—Vous ne pouviez mieux me remercier, mon garçon... vous me comprenez. Vous trouverez dans ce secrétaire les titres de cette propriété, acquise pour vous au nom de M. Francœur.
—M. Francœur?
—Vous n'avez pas de nom, je vous donne celui-là. Il est d'un bon présage. Vous l'honorerez, j'en suis sûr.
—Monseigneur, je vous le promets.
—Courage, mon garçon! Vous pouvez m'aider dans une bonne œuvre.
—Moi, monseigneur?
—Vous; aux yeux du monde vous serez un vivant et salutaire exemple. L'heureuse position que la Providence vous fait prouvera que les gens tombés bien bas peuvent encore se relever et beaucoup espérer lorsqu'ils se repentent et qu'ils conservent pures quelques saillantes qualités.
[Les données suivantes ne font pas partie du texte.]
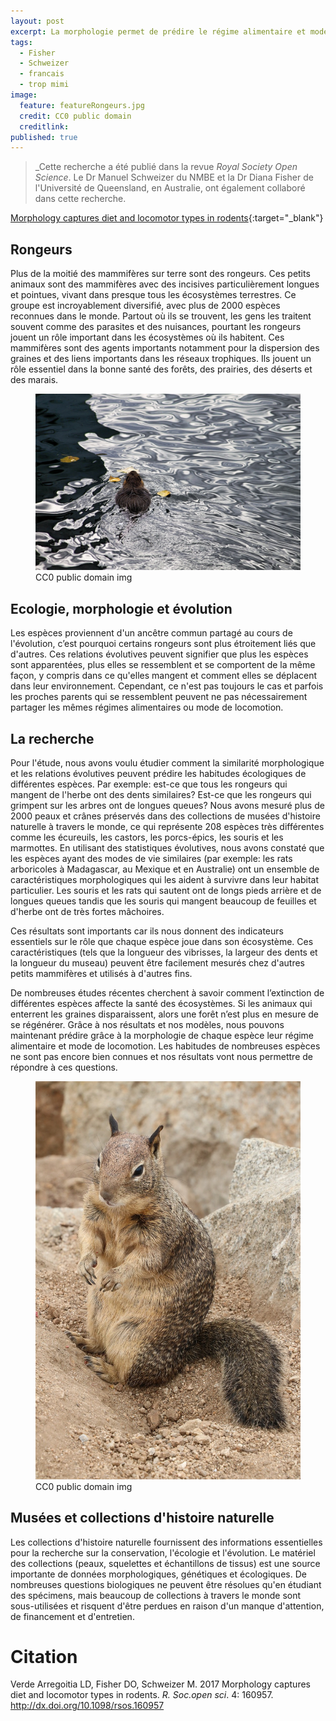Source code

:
 ```yaml
---
layout: post
excerpt: La morphologie permet de prédire le régime alimentaire et mode de locomotion des rongeurs.
tags:
  - Fisher
  - Schweizer
  - francais
  - trop mimi
image:
  feature: featureRongeurs.jpg
  credit: CC0 public domain
  creditlink:
published: true
---
```


> _Cette recherche a été publié  dans la revue _Royal Society Open Science_. Le Dr Manuel Schweizer du NMBE et la Dr Diana Fisher de l'Université de Queensland, en Australie, ont également collaboré dans cette recherche. 

[Morphology captures diet and locomotor types in rodents](http://rsos.royalsocietypublishing.org/content/4/1/160957 "open access link"){:target="_blank"}

## Rongeurs 

Plus de la moitié des mammifères sur terre sont des rongeurs. Ces petits animaux sont des mammifères avec des incisives particulièrement longues et pointues, vivant dans presque tous les écosystèmes terrestres. Ce groupe est incroyablement diversifié, avec plus de 2000 espèces reconnues dans le monde. Partout où ils se trouvent, les gens les traitent souvent comme des parasites et des nuisances, pourtant les rongeurs jouent un rôle important dans les écosystèmes où ils habitent. Ces mammifères sont des agents importants notamment pour la dispersion des graines et des liens importants dans les réseaux trophiques. Ils jouent un rôle essentiel dans la bonne santé des forêts, des prairies, des déserts et des marais.

<figure>
    <a href="/images/castor.jpg"><img src="/images/castor.jpg"></a>
        <figcaption>CC0 public domain img</figcaption>
</figure>

## Ecologie, morphologie et évolution

Les espèces proviennent d'un ancêtre commun partagé au cours de l'évolution, c’est pourquoi certains rongeurs sont plus étroitement liés que d'autres. Ces relations évolutives peuvent signifier que plus les espèces sont apparentées, plus elles se ressemblent et se comportent de la même façon, y compris dans ce qu'elles mangent et comment elles se déplacent dans leur environnement. Cependant, ce n'est pas toujours le cas et parfois les proches parents qui se ressemblent peuvent ne pas nécessairement partager les mêmes régimes alimentaires ou mode de locomotion.

## La recherche
Pour l'étude, nous avons voulu étudier comment la similarité morphologique et les relations évolutives peuvent prédire les habitudes écologiques de différentes espèces. Par exemple: est-ce que tous les rongeurs qui mangent de l'herbe ont des dents similaires? Est-ce que les rongeurs qui grimpent sur les arbres ont de longues queues?  Nous avons mesuré plus de 2000 peaux et crânes préservés dans des collections de musées d'histoire naturelle à travers le monde, ce qui représente 208 espèces très différentes comme les écureuils, les castors, les porcs-épics, les souris et les marmottes. 
En utilisant des statistiques évolutives, nous avons constaté que les espèces ayant des modes de vie similaires (par exemple: les rats arboricoles à Madagascar, au Mexique et en Australie) ont un ensemble de caractéristiques morphologiques qui les aident à survivre dans leur habitat particulier. Les souris et les rats qui sautent ont de longs pieds arrière et de longues queues tandis que les souris qui mangent beaucoup de feuilles et d'herbe ont de très fortes mâchoires.

Ces résultats sont importants car ils nous donnent des indicateurs essentiels sur le rôle que chaque espèce joue dans son écosystème. Ces caractéristiques (tels que la longueur des vibrisses, la largeur des dents et la longueur du museau) peuvent être facilement mesurés chez d'autres petits mammifères et utilisés à d'autres fins. 

De nombreuses études récentes cherchent à savoir comment l’extinction de différentes espèces affecte la santé des écosystèmes. Si les animaux qui enterrent les graines disparaissent, alors une forêt n’est plus en mesure de se régénérer. Grâce à nos résultats et nos modèles, nous pouvons maintenant prédire grâce à la morphologie de chaque espèce leur régime alimentaire et mode de locomotion. Les habitudes de nombreuses espèces ne sont pas encore bien connues et nos résultats vont nous permettre de répondre à ces questions. 

<figure>
    <a href="/images/grndSquirrel.jpg"><img src="/images/grndSquirrel.jpg"></a>
        <figcaption> CC0 public domain img </figcaption>
</figure>

## Musées et collections d'histoire naturelle

Les collections d'histoire naturelle fournissent des informations essentielles pour la recherche sur la conservation, l'écologie et l'évolution. Le matériel des collections (peaux, squelettes et échantillons de tissus) est une source importante de données morphologiques, génétiques et écologiques. De nombreuses questions biologiques ne peuvent être résolues qu'en étudiant des spécimens, mais beaucoup de collections à travers le monde sont sous-utilisées et risquent d'être perdues en raison d'un manque d'attention, de financement et d'entretien.

# Citation

Verde Arregoitia LD, Fisher DO, Schweizer M. 2017 Morphology captures diet and locomotor types in rodents. _R. Soc.open sci_. 4: 160957. http://dx.doi.org/10.1098/rsos.160957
En vous voyant heureux, parce qu'après avoir commis une criminelle action, expiée par une punition terrible, vous êtes resté probe, courageux, désintéressé, ceux qui auront failli tâcheront de devenir meilleurs. Je veux qu'on n'ignore rien de votre passé. Tôt ou tard on le connaîtrait; il vaut mieux aller au-devant d'une révélation. Tout à l'heure donc, j'irai trouver avec vous le maire de cette commune; je me suis informé de lui; c'est un homme digne de concourir à mon œuvre. Je me nommerai et je serai votre caution; et, pour établir dès à présent des relations honorables entre vous et les deux personnes qui représentent moralement la société de cette ville, j'assurerai pendant deux ans une somme mensuelle de mille francs destinée aux pauvres; chaque mois je vous enverrai cette somme, dont l'emploi sera réglé par vous, par le maire et par le curé. Si l'un d'eux conservait les moindres scrupules à se mettre en rapport avec vous, ce scrupule s'effacerait devant les exigences de la charité. Ces relations une fois assurées, il dépendra de vous de mériter l'estime de ces gens recommandables, et vous n'y manquerez pas.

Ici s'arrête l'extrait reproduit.